Data in this exercise Start Marker

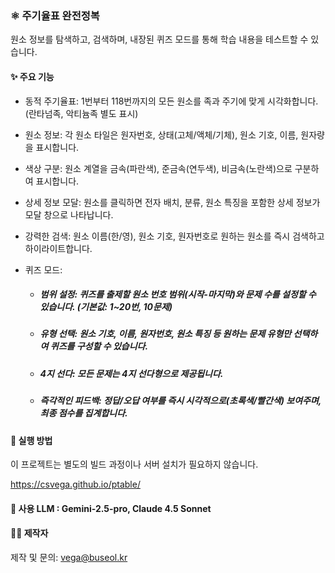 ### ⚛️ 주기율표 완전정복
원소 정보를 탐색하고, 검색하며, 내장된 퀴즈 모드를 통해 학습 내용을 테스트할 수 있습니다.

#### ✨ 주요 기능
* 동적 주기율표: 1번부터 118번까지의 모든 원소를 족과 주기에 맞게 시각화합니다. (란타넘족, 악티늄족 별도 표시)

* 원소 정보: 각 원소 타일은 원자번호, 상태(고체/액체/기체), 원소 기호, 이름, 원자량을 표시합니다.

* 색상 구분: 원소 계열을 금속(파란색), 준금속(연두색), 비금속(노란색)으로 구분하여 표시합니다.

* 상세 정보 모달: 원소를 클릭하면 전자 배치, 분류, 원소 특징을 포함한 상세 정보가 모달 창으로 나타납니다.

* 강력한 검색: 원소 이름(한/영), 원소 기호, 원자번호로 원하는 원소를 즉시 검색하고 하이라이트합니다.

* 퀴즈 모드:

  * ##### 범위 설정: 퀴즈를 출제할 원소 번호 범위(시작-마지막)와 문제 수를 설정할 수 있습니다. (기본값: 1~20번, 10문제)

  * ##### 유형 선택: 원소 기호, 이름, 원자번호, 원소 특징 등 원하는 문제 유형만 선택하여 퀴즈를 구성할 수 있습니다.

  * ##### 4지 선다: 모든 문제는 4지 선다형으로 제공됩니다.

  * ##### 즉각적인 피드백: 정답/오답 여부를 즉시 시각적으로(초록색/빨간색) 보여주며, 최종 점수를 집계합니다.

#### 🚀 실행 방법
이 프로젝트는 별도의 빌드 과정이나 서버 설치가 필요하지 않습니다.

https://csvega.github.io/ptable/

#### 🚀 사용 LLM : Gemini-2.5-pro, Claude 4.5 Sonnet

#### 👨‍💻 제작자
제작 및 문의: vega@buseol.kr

Data in this exercise End Marker
Data in this exercise Start Marker

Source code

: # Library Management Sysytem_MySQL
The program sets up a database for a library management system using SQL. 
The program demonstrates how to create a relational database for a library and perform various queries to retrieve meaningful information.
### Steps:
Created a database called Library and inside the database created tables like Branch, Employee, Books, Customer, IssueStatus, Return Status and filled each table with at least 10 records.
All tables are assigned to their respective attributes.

Data in this exercise End Marker

## Exercise objective:
Look above for the line with "Created a database"; retype exactly that line, every line after it up to the line with "All tables are", and that line too, nothing else.

## Reply:
Created a database called Library and inside the database created tables like Branch, Employee, Books, Customer, IssueStatus, Return Status and filled each table with at least 10 records.
All tables are assigned to their respective attributes.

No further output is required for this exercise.